__DIRECTIONS FOR THIS TASK__. Show every line of the data where the word "values" can be found.
*** INFORMATION SHOWN ***
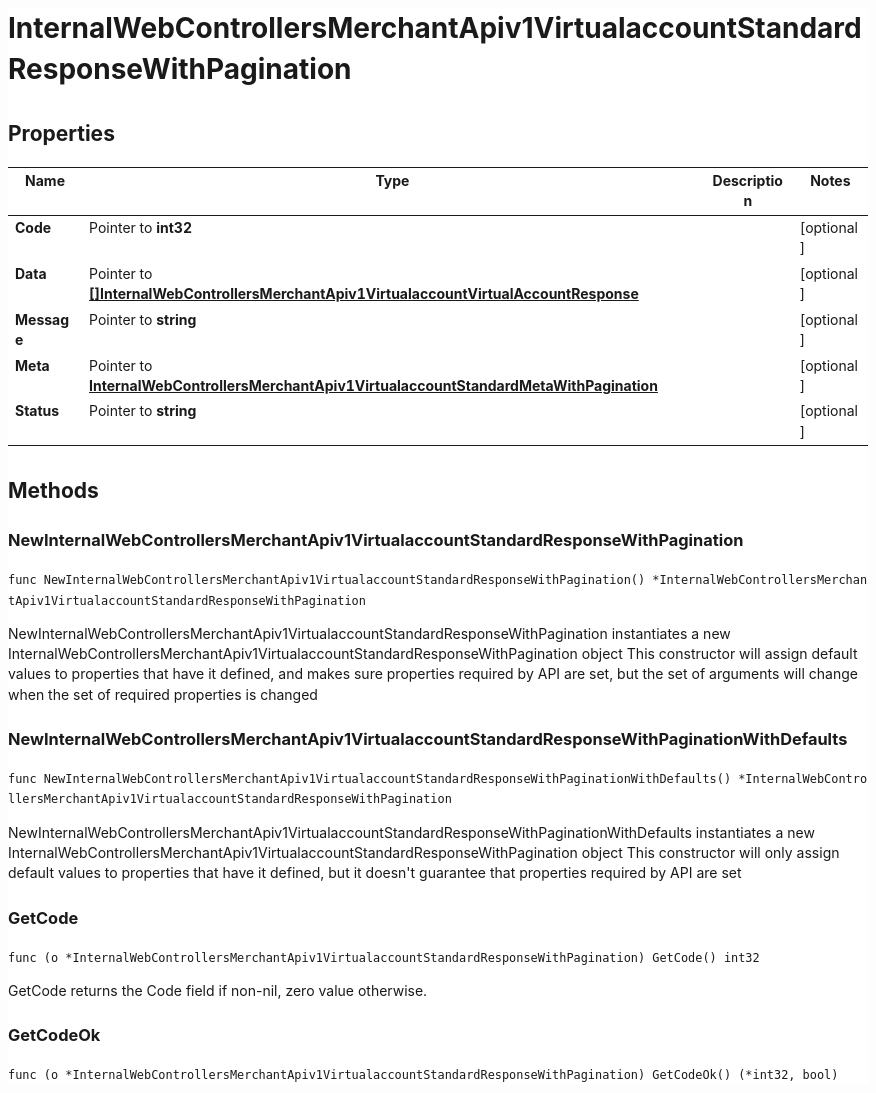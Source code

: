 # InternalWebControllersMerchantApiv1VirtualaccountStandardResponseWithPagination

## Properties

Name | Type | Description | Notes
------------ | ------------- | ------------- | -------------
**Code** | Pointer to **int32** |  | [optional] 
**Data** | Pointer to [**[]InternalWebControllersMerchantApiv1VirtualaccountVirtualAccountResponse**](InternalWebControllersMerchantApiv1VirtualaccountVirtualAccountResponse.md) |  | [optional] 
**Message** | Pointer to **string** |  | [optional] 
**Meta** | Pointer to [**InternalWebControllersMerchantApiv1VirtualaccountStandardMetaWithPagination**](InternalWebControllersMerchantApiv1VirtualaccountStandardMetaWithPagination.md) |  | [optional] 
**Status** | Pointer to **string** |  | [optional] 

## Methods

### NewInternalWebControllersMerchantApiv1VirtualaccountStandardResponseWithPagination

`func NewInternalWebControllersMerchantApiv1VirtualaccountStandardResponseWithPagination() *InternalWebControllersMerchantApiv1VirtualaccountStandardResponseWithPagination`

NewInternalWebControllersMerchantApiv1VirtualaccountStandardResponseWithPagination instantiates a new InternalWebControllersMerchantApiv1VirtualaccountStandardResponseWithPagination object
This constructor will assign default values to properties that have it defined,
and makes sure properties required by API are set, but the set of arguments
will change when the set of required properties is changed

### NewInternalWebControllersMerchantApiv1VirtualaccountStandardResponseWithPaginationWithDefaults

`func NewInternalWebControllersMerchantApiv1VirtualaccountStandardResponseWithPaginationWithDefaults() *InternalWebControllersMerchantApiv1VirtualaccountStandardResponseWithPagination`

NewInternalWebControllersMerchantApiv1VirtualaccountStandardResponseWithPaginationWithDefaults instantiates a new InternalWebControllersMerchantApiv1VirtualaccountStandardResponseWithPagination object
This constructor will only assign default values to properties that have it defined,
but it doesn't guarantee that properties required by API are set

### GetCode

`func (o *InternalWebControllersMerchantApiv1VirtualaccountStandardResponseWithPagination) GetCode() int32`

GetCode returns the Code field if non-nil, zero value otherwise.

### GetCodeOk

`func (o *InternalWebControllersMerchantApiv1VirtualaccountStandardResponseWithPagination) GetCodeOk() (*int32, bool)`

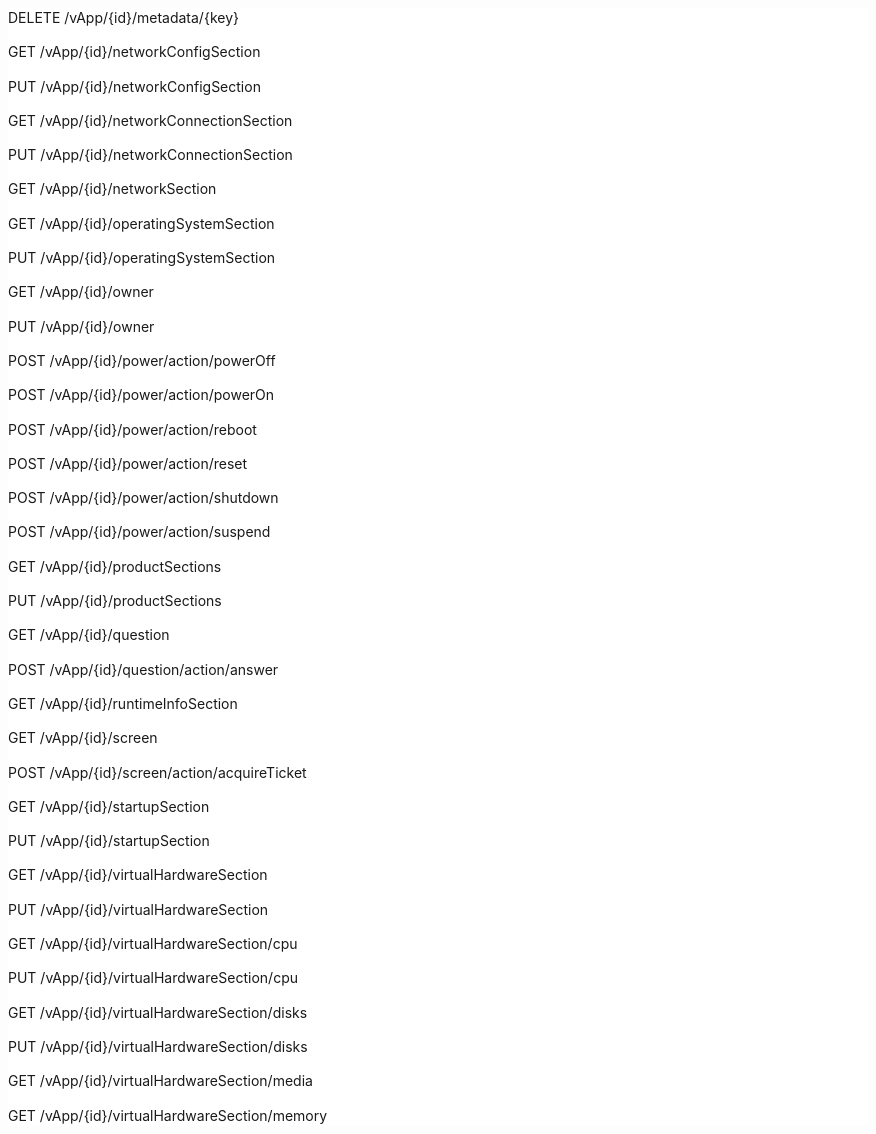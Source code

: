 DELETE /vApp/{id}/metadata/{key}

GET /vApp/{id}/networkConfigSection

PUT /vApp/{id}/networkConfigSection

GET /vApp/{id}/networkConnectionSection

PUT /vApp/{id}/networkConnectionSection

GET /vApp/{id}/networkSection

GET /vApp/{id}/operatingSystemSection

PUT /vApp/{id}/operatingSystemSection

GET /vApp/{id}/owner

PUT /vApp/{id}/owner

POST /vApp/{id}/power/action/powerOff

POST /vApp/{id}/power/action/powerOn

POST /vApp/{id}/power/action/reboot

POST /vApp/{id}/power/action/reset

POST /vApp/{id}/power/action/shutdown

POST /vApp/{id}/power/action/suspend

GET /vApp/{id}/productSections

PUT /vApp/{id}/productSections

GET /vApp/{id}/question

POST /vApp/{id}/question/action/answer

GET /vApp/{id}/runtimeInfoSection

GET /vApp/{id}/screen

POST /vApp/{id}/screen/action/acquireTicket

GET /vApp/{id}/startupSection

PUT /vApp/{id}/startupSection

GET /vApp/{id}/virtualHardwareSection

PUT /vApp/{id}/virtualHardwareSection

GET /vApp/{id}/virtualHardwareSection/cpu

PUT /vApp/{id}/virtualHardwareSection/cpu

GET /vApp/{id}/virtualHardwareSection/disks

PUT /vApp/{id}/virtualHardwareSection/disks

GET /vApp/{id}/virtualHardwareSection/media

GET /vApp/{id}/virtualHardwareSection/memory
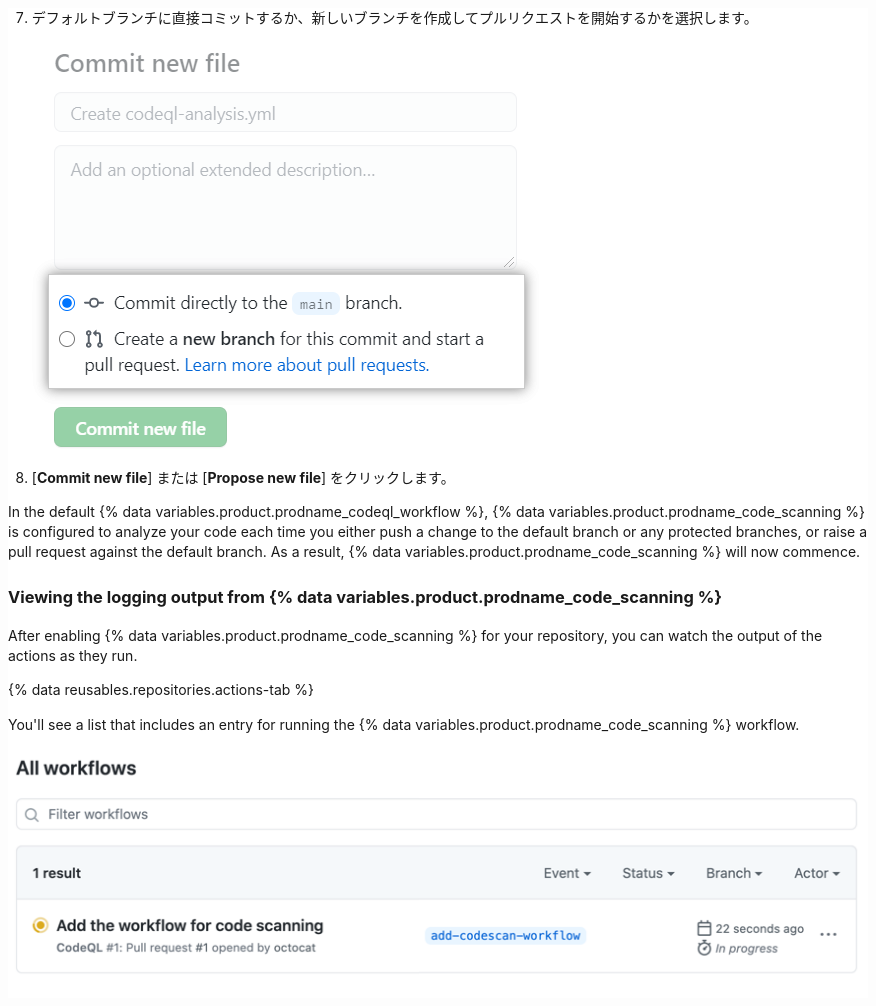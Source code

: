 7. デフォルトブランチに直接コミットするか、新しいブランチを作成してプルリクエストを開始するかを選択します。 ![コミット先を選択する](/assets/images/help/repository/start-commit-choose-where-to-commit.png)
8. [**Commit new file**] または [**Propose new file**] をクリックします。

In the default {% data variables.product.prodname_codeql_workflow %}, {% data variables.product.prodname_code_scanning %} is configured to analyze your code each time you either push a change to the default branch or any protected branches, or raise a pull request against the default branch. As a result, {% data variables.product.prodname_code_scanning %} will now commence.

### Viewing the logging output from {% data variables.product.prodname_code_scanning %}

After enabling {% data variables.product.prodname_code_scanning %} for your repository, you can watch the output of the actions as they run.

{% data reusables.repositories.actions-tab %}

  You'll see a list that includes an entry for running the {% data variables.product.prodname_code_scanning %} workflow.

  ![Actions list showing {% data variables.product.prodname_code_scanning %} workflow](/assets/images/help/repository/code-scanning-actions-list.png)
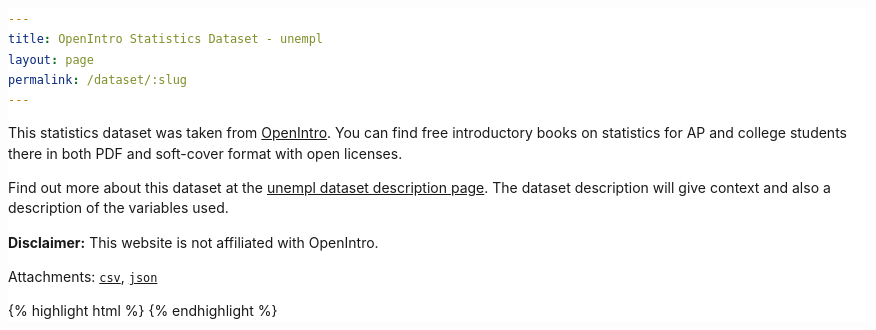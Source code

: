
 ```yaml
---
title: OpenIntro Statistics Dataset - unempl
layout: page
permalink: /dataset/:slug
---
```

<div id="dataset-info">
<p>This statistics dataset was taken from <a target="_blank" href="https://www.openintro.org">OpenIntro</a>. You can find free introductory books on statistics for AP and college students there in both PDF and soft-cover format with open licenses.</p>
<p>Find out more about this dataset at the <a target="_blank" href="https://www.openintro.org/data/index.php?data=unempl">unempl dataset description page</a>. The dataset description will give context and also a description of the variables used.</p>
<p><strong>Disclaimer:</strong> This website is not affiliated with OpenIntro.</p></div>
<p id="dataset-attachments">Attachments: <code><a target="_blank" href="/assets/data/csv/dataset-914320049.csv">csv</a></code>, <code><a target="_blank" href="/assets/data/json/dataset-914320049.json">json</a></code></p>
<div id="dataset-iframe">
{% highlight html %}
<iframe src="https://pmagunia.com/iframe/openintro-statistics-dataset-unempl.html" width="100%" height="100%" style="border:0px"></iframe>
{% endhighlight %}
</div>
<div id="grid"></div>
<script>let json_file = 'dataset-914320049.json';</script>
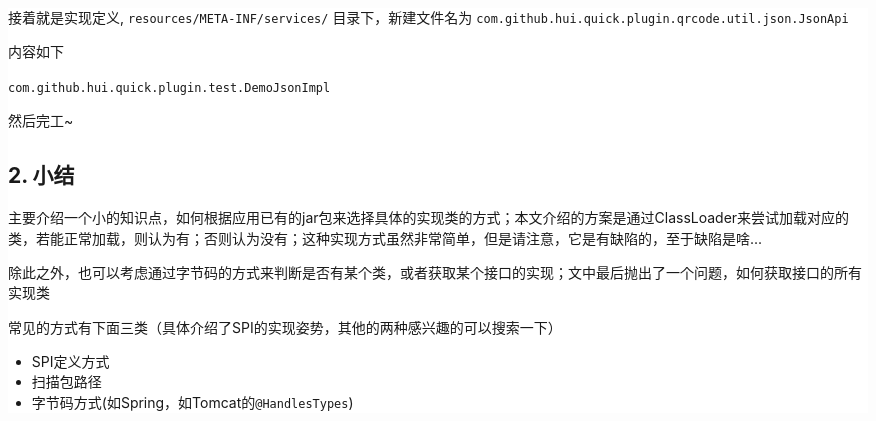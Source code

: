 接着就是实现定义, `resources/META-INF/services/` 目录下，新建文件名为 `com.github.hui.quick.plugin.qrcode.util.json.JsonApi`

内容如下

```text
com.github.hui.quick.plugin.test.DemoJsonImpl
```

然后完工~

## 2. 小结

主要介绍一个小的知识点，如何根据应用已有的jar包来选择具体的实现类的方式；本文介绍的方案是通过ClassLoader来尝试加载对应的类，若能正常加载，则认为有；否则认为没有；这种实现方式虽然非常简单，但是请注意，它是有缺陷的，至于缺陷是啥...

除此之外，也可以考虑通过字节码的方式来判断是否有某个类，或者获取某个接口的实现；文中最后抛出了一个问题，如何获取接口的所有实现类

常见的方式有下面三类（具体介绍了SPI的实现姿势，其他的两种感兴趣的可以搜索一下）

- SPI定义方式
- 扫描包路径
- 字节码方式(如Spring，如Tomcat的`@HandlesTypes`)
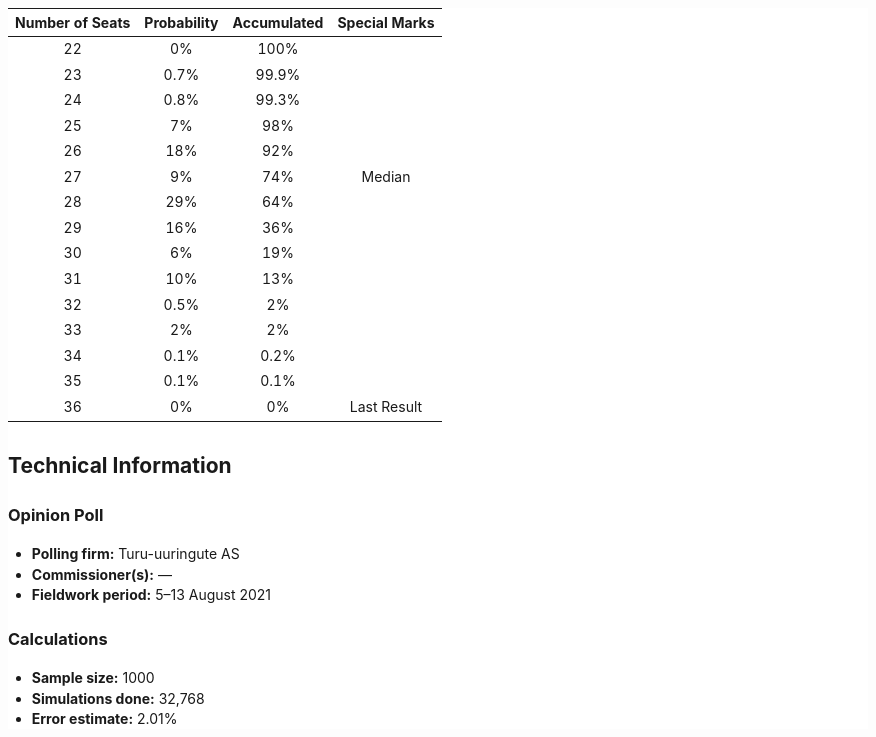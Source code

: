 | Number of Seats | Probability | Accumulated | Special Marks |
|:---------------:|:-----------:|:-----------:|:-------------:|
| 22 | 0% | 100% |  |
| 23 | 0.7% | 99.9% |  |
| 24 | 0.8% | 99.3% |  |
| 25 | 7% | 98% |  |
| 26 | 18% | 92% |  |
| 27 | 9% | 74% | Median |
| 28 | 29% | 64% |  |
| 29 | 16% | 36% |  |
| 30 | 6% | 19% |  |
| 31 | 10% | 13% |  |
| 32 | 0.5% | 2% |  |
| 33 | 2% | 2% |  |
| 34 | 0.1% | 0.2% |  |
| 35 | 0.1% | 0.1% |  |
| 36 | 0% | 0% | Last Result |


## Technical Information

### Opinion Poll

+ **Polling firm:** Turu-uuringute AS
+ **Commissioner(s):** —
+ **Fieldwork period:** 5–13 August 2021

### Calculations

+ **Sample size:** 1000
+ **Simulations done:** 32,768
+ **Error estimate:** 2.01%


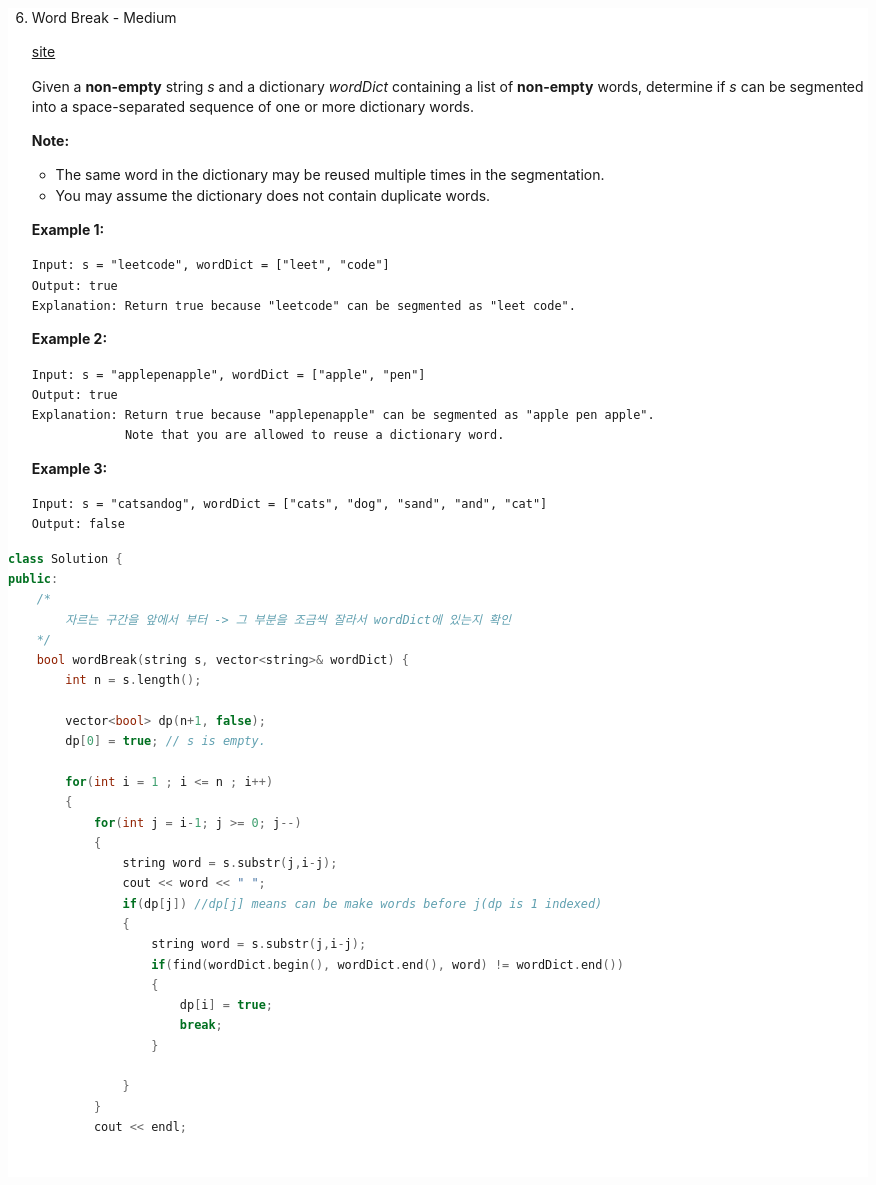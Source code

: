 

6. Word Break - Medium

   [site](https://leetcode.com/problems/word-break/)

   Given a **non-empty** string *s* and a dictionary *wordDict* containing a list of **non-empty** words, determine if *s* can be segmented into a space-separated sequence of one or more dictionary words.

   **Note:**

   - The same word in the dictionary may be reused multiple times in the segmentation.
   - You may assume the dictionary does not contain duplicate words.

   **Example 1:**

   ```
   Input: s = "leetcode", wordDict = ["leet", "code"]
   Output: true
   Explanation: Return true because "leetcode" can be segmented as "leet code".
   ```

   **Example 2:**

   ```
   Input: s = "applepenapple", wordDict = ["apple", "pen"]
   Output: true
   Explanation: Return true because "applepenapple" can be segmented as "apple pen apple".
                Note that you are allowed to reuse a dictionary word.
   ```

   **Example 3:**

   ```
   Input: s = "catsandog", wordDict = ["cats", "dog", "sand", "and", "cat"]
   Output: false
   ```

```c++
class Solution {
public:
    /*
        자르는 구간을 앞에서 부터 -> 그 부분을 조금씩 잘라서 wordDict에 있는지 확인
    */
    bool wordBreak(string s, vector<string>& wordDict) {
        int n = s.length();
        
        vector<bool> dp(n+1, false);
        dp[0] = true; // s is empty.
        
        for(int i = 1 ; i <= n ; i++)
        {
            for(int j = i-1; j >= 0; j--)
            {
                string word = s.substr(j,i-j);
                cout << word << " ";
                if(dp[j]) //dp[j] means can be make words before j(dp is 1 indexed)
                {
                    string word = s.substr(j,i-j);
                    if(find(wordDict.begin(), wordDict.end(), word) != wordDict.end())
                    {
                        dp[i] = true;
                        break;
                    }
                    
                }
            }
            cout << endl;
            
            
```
*** End of INFORMATION SHOWN ***
__ANSWER TO THIS EXERCISE__.
This constructor will assign default values to properties that have it defined,
This constructor will only assign default values to properties that have it defined,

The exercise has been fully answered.